* WHAT TO DO
For this exercise, write out each entry below exactly, omitting the images.

* INPUT
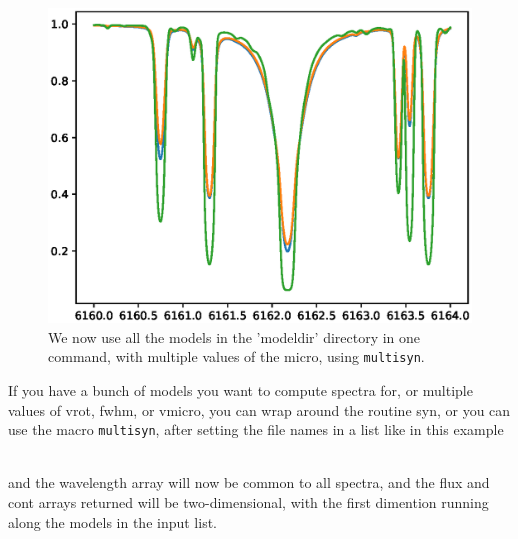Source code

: \documentclass[]{article}
\begin{document}
\begin{figure}[t!]
\centering
\includegraphics[width=14cm]{Figure_5.ps}
\caption{We now use all the models in the 'modeldir' directory in one command, with multiple values of the micro, using {\tt multisyn}.
\label{rotin}
}
\end{figure}


If you have a bunch of models you want to compute spectra for, or multiple values of vrot, fwhm, or vmicro, you can wrap around the routine syn, or you can use the macro {\tt multisyn}, after setting the file names in a list like  in this example


\\

\noindent and the wavelength array will now be common to all spectra, and the flux and cont arrays returned will be two-dimensional, with the first dimention running along the models in the input list.
\end{document}
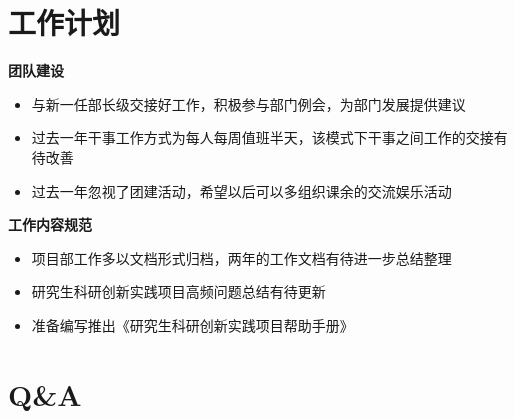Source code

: \documentclass[10pt,aspectratio=43,mathserif]{beamer}
\begin{document}
\section{工作计划}

	\begin{frame}
		\begin{block}{\textbf{团队建设}}
			\begin{itemize}
				\item 与新一任部长级交接好工作，积极参与部门例会，为部门发展提供建议
				\item 过去一年干事工作方式为每人每周值班半天，该模式下干事之间工作的交接有待改善
				\item 过去一年忽视了团建活动，希望以后可以多组织课余的交流娱乐活动
			\end{itemize}
		\end{block}
		\begin{block}{\textbf{工作内容规范}}
			\begin{itemize}
				\item 项目部工作多以文档形式归档，两年的工作文档有待进一步总结整理
				\item 研究生科研创新实践项目高频问题总结有待更新
				\item 准备编写推出《研究生科研创新实践项目帮助手册》
			\end{itemize}
		\end{block}
	\end{frame}

\section{Q\&A}
	\begin{frame}
		\begin{center} \fontsize{28pt}{28pt}\selectfont {谢谢！}
		\end{center}
	\end{frame}
\end{document}
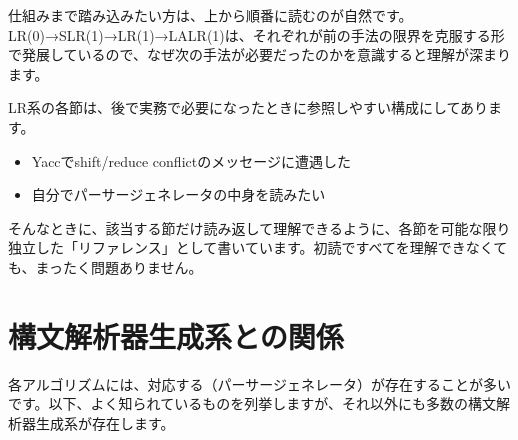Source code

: 仕組みまで踏み込みたい方は、上から順番に読むのが自然です。LR(0)→SLR(1)→LR(1)→LALR(1)は、それぞれが前の手法の限界を克服する形で発展しているので、なぜ次の手法が必要だったのかを意識すると理解が深まります。

LR系の各節は、後で実務で必要になったときに参照しやすい構成にしてあります。

\begin{itemize}
\item Yaccでshift/reduce conflictのメッセージに遭遇した
\item 自分でパーサージェネレータの中身を読みたい
\end{itemize}

そんなときに、該当する節だけ読み返して理解できるように、各節を可能な限り独立した「リファレンス」として書いています。初読ですべてを理解できなくても、まったく問題ありません。

\section{構文解析器生成系との関係}

各アルゴリズムには、対応する（パーサージェネレータ）が存在することが多いです。以下、よく知られているものを列挙しますが、それ以外にも多数の構文解析器生成系が存在します。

* RESULT OF THE EXERCISE
Source code

: \documentclass[]{article}
\begin{document}
\begin{figure}[t!]
\centering
\includegraphics[width=14cm]{Figure_5.ps}
\caption{We now use all the models in the 'modeldir' directory in one command, with multiple values of the micro, using {\tt multisyn}.
\label{rotin}
}
\end{figure}


If you have a bunch of models you want to compute spectra for, or multiple values of vrot, fwhm, or vmicro, you can wrap around the routine syn, or you can use the macro {\tt multisyn}, after setting the file names in a list like  in this example


\\

\noindent and the wavelength array will now be common to all spectra, and the flux and cont arrays returned will be two-dimensional, with the first dimention running along the models in the input list.
\end{document}
Source code

: \documentclass[10pt,aspectratio=43,mathserif]{beamer}
\begin{document}
\section{工作计划}

	\begin{frame}
		\begin{block}{\textbf{团队建设}}
			\begin{itemize}
				\item 与新一任部长级交接好工作，积极参与部门例会，为部门发展提供建议
				\item 过去一年干事工作方式为每人每周值班半天，该模式下干事之间工作的交接有待改善
				\item 过去一年忽视了团建活动，希望以后可以多组织课余的交流娱乐活动
			\end{itemize}
		\end{block}
		\begin{block}{\textbf{工作内容规范}}
			\begin{itemize}
				\item 项目部工作多以文档形式归档，两年的工作文档有待进一步总结整理
				\item 研究生科研创新实践项目高频问题总结有待更新
				\item 准备编写推出《研究生科研创新实践项目帮助手册》
			\end{itemize}
		\end{block}
	\end{frame}

\section{Q\&A}
	\begin{frame}
		\begin{center} \fontsize{28pt}{28pt}\selectfont {谢谢！}
		\end{center}
	\end{frame}
\end{document}
Source code

: 仕組みまで踏み込みたい方は、上から順番に読むのが自然です。LR(0)→SLR(1)→LR(1)→LALR(1)は、それぞれが前の手法の限界を克服する形で発展しているので、なぜ次の手法が必要だったのかを意識すると理解が深まります。

LR系の各節は、後で実務で必要になったときに参照しやすい構成にしてあります。

\begin{itemize}
\item Yaccでshift/reduce conflictのメッセージに遭遇した
\item 自分でパーサージェネレータの中身を読みたい
\end{itemize}

そんなときに、該当する節だけ読み返して理解できるように、各節を可能な限り独立した「リファレンス」として書いています。初読ですべてを理解できなくても、まったく問題ありません。

\section{構文解析器生成系との関係}

各アルゴリズムには、対応する（パーサージェネレータ）が存在することが多いです。以下、よく知られているものを列挙しますが、それ以外にも多数の構文解析器生成系が存在します。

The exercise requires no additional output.